### ACTIVITY:
A word-for-word copy of the entries is needed, and it should contain no images.

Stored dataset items
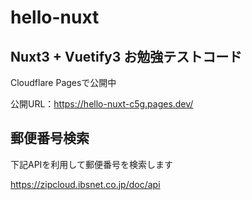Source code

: # hello-nuxt

## Nuxt3 + Vuetify3 お勉強テストコード

Cloudflare Pagesで公開中

公開URL：https://hello-nuxt-c5g.pages.dev/

## 郵便番号検索

下記APIを利用して郵便番号を検索します

https://zipcloud.ibsnet.co.jp/doc/api

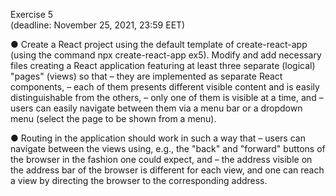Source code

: Exercise 5  
(deadline: November 25, 2021, 23:59 EET)

● Create a React project using the default template of create-react-app (using the command npx create-react-app ex5). Modify and add 
necessary files creating a React application featuring at least three separate (logical) "pages" (views) so that
– they are implemented as separate React components,
– each of them presents different visible content and is easily distinguishable from the others,
– only one of them is visible at a time, and 
– users can easily navigate between them via a menu bar or a dropdown menu (select the page to be shown from a menu).

● Routing in the application should work in such a way that 
– users can navigate between the views using, e.g., the "back" and "forward" buttons of the browser in the fashion one could expect, and
– the address visible on the address bar of the browser is different for each view, and one can reach a view by directing the browser to the 
corresponding address.
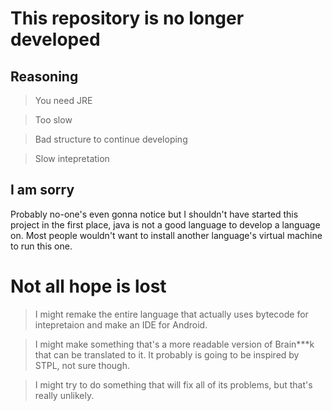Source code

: # This repository is no longer developed

## Reasoning
> You need JRE

> Too slow

> Bad structure to continue developing

> Slow intepretation

## I am sorry
Probably no-one's even gonna notice but I shouldn't have started this project in the first place, java is not a good language to develop a language on. Most people wouldn't want to install another language's virtual machine to run this one.
# Not all hope is lost
> I might remake the entire language that actually uses bytecode for intepretaion and make an IDE for Android.

> I might make something that's a more readable version of Brain***k that can be translated to it. It probably is going to be inspired by STPL, not sure though.

> I might try to do something that will fix all of its problems, but that's really unlikely.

### PROBLEM SOLUTION:
Source code

: # hello-nuxt

## Nuxt3 + Vuetify3 お勉強テストコード

Cloudflare Pagesで公開中

公開URL：https://hello-nuxt-c5g.pages.dev/

## 郵便番号検索

下記APIを利用して郵便番号を検索します

https://zipcloud.ibsnet.co.jp/doc/api

Source code

: Exercise 5  
(deadline: November 25, 2021, 23:59 EET)

● Create a React project using the default template of create-react-app (using the command npx create-react-app ex5). Modify and add 
necessary files creating a React application featuring at least three separate (logical) "pages" (views) so that
– they are implemented as separate React components,
– each of them presents different visible content and is easily distinguishable from the others,
– only one of them is visible at a time, and 
– users can easily navigate between them via a menu bar or a dropdown menu (select the page to be shown from a menu).

● Routing in the application should work in such a way that 
– users can navigate between the views using, e.g., the "back" and "forward" buttons of the browser in the fashion one could expect, and
– the address visible on the address bar of the browser is different for each view, and one can reach a view by directing the browser to the 
corresponding address.
Source code

: # This repository is no longer developed

## Reasoning
> You need JRE

> Too slow

> Bad structure to continue developing

> Slow intepretation

## I am sorry
Probably no-one's even gonna notice but I shouldn't have started this project in the first place, java is not a good language to develop a language on. Most people wouldn't want to install another language's virtual machine to run this one.
# Not all hope is lost
> I might remake the entire language that actually uses bytecode for intepretaion and make an IDE for Android.

> I might make something that's a more readable version of Brain***k that can be translated to it. It probably is going to be inspired by STPL, not sure though.

> I might try to do something that will fix all of its problems, but that's really unlikely.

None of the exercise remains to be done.